The decision to air CFL games during the strike was parodied by Second City Television, itself an originally Canadian show which was aired by NBC. An episode of the series had the fictional SCTV network go dark due to a strike by the janitorial union; replacement programming was "sourced" from the CBC, including shows such as "Magnum, P.E.I." and a spoof of the film Goin' Down the Road.

===Interim American coverage (1983-2011)===
In 2008, when NBCSN was known as Versus and not yet under the same corporate umbrella as NBC, it aired the 96th Grey Cup.

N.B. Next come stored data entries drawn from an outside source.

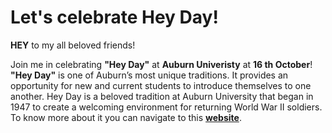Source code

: # Let's celebrate Hey Day!
**HEY** to my all beloved friends!

Join me in celebrating **"Hey Day"** at **Auburn Univeristy** at **16 th October**! **"Hey Day"** is one of Auburn’s most unique traditions. It provides an opportunity for new and current students to introduce 
themselves to one another. Hey Day is a beloved tradition at Auburn University that began in 1947 to create a welcoming environment for returning World War II soldiers. To know more about it you can navigate to 
this **[website](https://sga.auburn.edu/hey-day/)**.
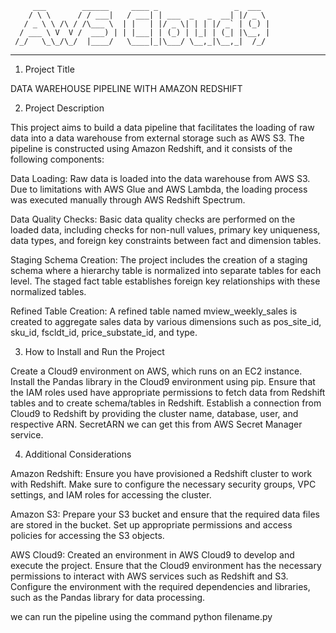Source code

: 
         ___        ______     ____ _                 _  ___  
        / \ \      / / ___|   / ___| | ___  _   _  __| |/ _ \ 
       / _ \ \ /\ / /\___ \  | |   | |/ _ \| | | |/ _` | (_) |
      / ___ \ V  V /  ___) | | |___| | (_) | |_| | (_| |\__, |
     /_/   \_\_/\_/  |____/   \____|_|\___/ \__,_|\__,_|  /_/ 
 ----------------------------------------------------------------- 




1. Project Title

DATA WAREHOUSE PIPELINE WITH AMAZON REDSHIFT

2. Project Description
   
This project aims to build a data pipeline that facilitates the loading of raw data into a data warehouse from external storage such as AWS S3. The pipeline is constructed using Amazon Redshift, and it consists of the following components:

Data Loading: Raw data is loaded into the data warehouse from AWS S3. Due to limitations with AWS Glue and AWS Lambda, the loading process was executed manually through AWS Redshift Spectrum.

Data Quality Checks: Basic data quality checks are performed on the loaded data, including checks for non-null values, primary key uniqueness, data types, and foreign key constraints between fact and dimension tables.

Staging Schema Creation: The project includes the creation of a staging schema where a hierarchy table is normalized into separate tables for each level. The staged fact table establishes foreign key relationships with these normalized tables.

Refined Table Creation: A refined table named mview_weekly_sales is created to aggregate sales data by various dimensions such as pos_site_id, sku_id, fscldt_id, price_substate_id, and type.

3. How to Install and Run the Project
   
Create a Cloud9 environment on AWS, which runs on an EC2 instance.
Install the Pandas library in the Cloud9 environment using pip.
Ensure that the IAM roles used have appropriate permissions to fetch data from Redshift tables and to create schema/tables in Redshift.
Establish a connection from Cloud9 to Redshift by providing the cluster name, database, user, and respective ARN.
SecretARN we can get this from AWS Secret Manager service.

4. Additional Considerations

Amazon Redshift: Ensure you have provisioned a Redshift cluster to work with Redshift. Make sure to configure the necessary security groups, VPC settings, and IAM roles for accessing the cluster.

Amazon S3: Prepare your S3 bucket and ensure that the required data files are stored in the bucket. Set up appropriate permissions and access policies for accessing the S3 objects.

AWS Cloud9: Created an environment in AWS Cloud9 to develop and execute the project. Ensure that the Cloud9 environment has the necessary permissions to interact with AWS services such as Redshift and S3. Configure the environment with the required dependencies and libraries, such as the Pandas library for data processing.

we can run the pipeline using the command python filename.py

The Canadian Football League entered into a much more generous contract with the America One television network that had run from 2001 through 2009. That contract allowed for the majority of CFL games to be televised in the United States, with America One syndicating the Canadian coverage (from TSN or, prior to 2008, CBC) primarily to regional sports networks. A number of factors led to America One not renewing their contract after the 2009 season. On July 1, 2010, NFL Network began airing live Canadian Football League games, again simulcasting TSN. This much more limited package did not include any games in August (during the NFL preseason), any playoff games, the Labour Day Classic (one of the Labour Day games was carried in 2011 but not the other), Thanksgiving Day Classic, or the Grey Cup. NFL Network aired Thursday games, three Saturday games in July, and then Friday night games beginning again in September (after ArenaBowl XXIII; NFL Network also held rights to the Arena Football League and aired a weekly game on Friday nights). NFL Network announced it would not renew its deal with the CFL on May 25, 2012.

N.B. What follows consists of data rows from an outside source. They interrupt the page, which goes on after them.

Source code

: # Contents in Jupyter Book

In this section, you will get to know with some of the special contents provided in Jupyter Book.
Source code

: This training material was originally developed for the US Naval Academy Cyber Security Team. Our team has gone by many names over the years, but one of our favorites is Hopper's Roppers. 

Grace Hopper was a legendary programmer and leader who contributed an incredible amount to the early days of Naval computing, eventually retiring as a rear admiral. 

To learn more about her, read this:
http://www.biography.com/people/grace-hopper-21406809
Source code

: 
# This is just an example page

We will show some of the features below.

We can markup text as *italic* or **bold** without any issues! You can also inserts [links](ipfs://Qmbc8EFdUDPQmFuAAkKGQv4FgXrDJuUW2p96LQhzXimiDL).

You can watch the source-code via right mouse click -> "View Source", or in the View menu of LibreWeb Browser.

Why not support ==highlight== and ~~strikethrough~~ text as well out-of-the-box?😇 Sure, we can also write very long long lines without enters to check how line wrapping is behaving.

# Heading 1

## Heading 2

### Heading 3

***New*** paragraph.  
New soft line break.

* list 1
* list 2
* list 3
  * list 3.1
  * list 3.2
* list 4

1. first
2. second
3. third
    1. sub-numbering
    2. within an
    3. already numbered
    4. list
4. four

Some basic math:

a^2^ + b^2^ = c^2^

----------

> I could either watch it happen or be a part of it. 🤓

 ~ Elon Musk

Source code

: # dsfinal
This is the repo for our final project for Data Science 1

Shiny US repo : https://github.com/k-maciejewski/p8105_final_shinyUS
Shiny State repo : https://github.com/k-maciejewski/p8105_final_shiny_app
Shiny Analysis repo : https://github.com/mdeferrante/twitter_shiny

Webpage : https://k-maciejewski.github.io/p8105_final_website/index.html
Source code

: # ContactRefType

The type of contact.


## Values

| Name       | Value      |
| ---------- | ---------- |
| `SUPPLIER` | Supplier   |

===NBCSN's coverage (2012-2013)===
The package was picked up by NBCSN starting on Monday August 27, 2012 with 14 games total broadcast on NBC Sports Network including 9 regular season games (including both Labour Day Classic games) and all of the playoffs and Grey Cup. NBC renewed its deal with the CFL shortly before the 2013 regular season, but the deal scaled back the network's playoff coverage (the network will not air the first round games and will only air the conference finals on tape delay). The 2013 U.S. TV schedule featured 11 regular season games live (including the lone Labour Day Classic contest), three tape-delayed contests in October (including the displaced Toronto-Hamilton Thanksgiving Day Classic, which will air at midnight the Wednesday after), and the Grey Cup live.

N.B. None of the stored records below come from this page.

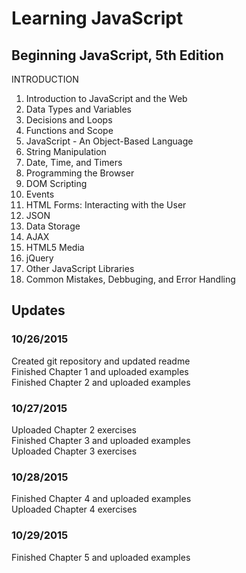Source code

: # Learning JavaScript

## Beginning JavaScript, 5th Edition

INTRODUCTION<br>
1. Introduction to JavaScript and the Web<br>
2. Data Types and Variables<br>
3. Decisions and Loops<br>
4. Functions and Scope<br>
5. JavaScript - An Object-Based Language<br>
6. String Manipulation<br>
7. Date, Time, and Timers<br>
8. Programming the Browser<br>
9. DOM Scripting<br>
10. Events<br>
11. HTML Forms: Interacting with the User<br>
12. JSON<br>
13. Data Storage<br>
14. AJAX<br>
15. HTML5 Media<br>
16. jQuery<br>
17. Other JavaScript Libraries<br>
18. Common Mistakes, Debbuging, and Error Handling<br>

## Updates
### 10/26/2015<br> 
Created git repository and updated readme<br>
Finished Chapter 1 and uploaded examples<br>
Finished Chapter 2 and uploaded examples<br>

### 10/27/2015<br>
Uploaded Chapter 2 exercises<br>
Finished Chapter 3 and uploaded examples<br>
Uploaded Chapter 3 exercises<br>

### 10/28/2015<br>
Finished Chapter 4 and uploaded examples<br>
Uploaded Chapter 4 exercises<br>

### 10/29/2015<br>
Finished Chapter 5 and uploaded examples<br>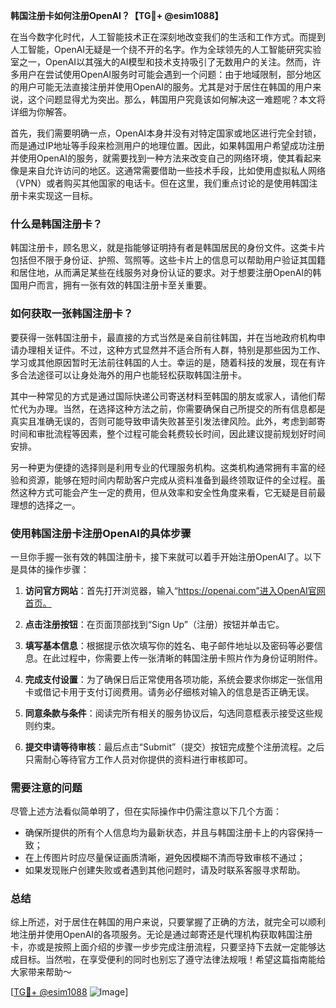 **韩国注册卡如何注册OpenAI？【TG💪+ @esim1088】**

在当今数字化时代，人工智能技术正在深刻地改变我们的生活和工作方式。而提到人工智能，OpenAI无疑是一个绕不开的名字。作为全球领先的人工智能研究实验室之一，OpenAI以其强大的AI模型和技术支持吸引了无数用户的关注。然而，许多用户在尝试使用OpenAI服务时可能会遇到一个问题：由于地域限制，部分地区的用户可能无法直接注册并使用OpenAI的服务。尤其是对于居住在韩国的用户来说，这个问题显得尤为突出。那么，韩国用户究竟该如何解决这一难题呢？本文将详细为你解答。

首先，我们需要明确一点，OpenAI本身并没有对特定国家或地区进行完全封锁，而是通过IP地址等手段来检测用户的地理位置。因此，如果韩国用户希望成功注册并使用OpenAI的服务，就需要找到一种方法来改变自己的网络环境，使其看起来像是来自允许访问的地区。这通常需要借助一些技术手段，比如使用虚拟私人网络（VPN）或者购买其他国家的电话卡。但在这里，我们重点讨论的是使用韩国注册卡来实现这一目标。

### 什么是韩国注册卡？

韩国注册卡，顾名思义，就是指能够证明持有者是韩国居民的身份文件。这类卡片包括但不限于身份证、护照、驾照等。这些卡片上的信息可以帮助用户验证其国籍和居住地，从而满足某些在线服务对身份认证的要求。对于想要注册OpenAI的韩国用户而言，拥有一张有效的韩国注册卡至关重要。

### 如何获取一张韩国注册卡？

要获得一张韩国注册卡，最直接的方式当然是亲自前往韩国，并在当地政府机构申请办理相关证件。不过，这种方式显然并不适合所有人群，特别是那些因为工作、学习或其他原因暂时无法前往韩国的人士。幸运的是，随着科技的发展，现在有许多合法途径可以让身处海外的用户也能轻松获取韩国注册卡。

其中一种常见的方式是通过国际快递公司寄送材料至韩国的朋友或家人，请他们帮忙代为办理。当然，在选择这种方法之前，你需要确保自己所提交的所有信息都是真实且准确无误的，否则可能导致申请失败甚至引发法律风险。此外，考虑到邮寄时间和审批流程等因素，整个过程可能会耗费较长时间，因此建议提前规划好时间安排。

另一种更为便捷的选择则是利用专业的代理服务机构。这类机构通常拥有丰富的经验和资源，能够在短时间内帮助客户完成从资料准备到最终领取证件的全过程。虽然这种方式可能会产生一定的费用，但从效率和安全性角度来看，它无疑是目前最理想的选择之一。

### 使用韩国注册卡注册OpenAI的具体步骤

一旦你手握一张有效的韩国注册卡，接下来就可以着手开始注册OpenAI了。以下是具体的操作步骤：

1. **访问官方网站**：首先打开浏览器，输入“https://openai.com”进入OpenAI官网首页。
   
2. **点击注册按钮**：在页面顶部找到“Sign Up”（注册）按钮并单击它。

3. **填写基本信息**：根据提示依次填写你的姓名、电子邮件地址以及密码等必要信息。在此过程中，你需要上传一张清晰的韩国注册卡照片作为身份证明附件。

4. **完成支付设置**：为了确保日后正常使用各项功能，系统会要求你绑定一张信用卡或借记卡用于支付订阅费用。请务必仔细核对输入的信息是否正确无误。

5. **同意条款与条件**：阅读完所有相关的服务协议后，勾选同意框表示接受这些规则约束。

6. **提交申请等待审核**：最后点击“Submit”（提交）按钮完成整个注册流程。之后只需耐心等待官方工作人员对你提供的资料进行审核即可。

### 需要注意的问题

尽管上述方法看似简单明了，但在实际操作中仍需注意以下几个方面：

- 确保所提供的所有个人信息均为最新状态，并且与韩国注册卡上的内容保持一致；
- 在上传图片时应尽量保证画质清晰，避免因模糊不清而导致审核不通过；
- 如果发现账户创建失败或者遇到其他问题时，请及时联系客服寻求帮助。

### 总结

综上所述，对于居住在韩国的用户来说，只要掌握了正确的方法，就完全可以顺利地注册并使用OpenAI的各项服务。无论是通过邮寄还是代理机构获取韩国注册卡，亦或是按照上面介绍的步骤一步步完成注册流程，只要坚持下去就一定能够达成目标。当然啦，在享受便利的同时也别忘了遵守法律法规哦！希望这篇指南能给大家带来帮助～

[[TG💪+ @esim1088](https://t.me/s/esim1088) ![Image](https://i.postimg.cc/4NQfJmqS/Snipaste-2025-05-13-00-14-12.png)]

In an oddity, NBCSN only owned the traditional television rights to the league, while another network owned the Internet rights; ESPN3 has carried CFL games on the Internet since 2008. (ESPN Inc., ESPN3's parent company, holds a minority stake in TSN.) The CFL granted exclusive broadcast and Internet rights to ESPN in a multinational, five-year deal prior to the 2014 season, ending NBCSN's involvement with the league until at least 2019.